(Your assignment)
Please tally the lines of the listing that hold the string "lotus", and reply with that total only.
• • •
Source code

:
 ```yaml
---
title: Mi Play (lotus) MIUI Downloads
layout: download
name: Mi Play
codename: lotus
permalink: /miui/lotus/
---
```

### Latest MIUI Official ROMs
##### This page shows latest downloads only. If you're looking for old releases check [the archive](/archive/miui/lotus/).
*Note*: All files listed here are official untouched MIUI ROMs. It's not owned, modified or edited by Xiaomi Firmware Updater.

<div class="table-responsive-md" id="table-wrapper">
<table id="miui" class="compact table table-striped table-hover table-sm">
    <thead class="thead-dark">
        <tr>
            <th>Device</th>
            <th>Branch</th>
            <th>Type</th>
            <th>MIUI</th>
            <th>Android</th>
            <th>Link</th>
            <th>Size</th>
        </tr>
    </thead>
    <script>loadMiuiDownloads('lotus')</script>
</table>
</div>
• • •
(Answer space)
5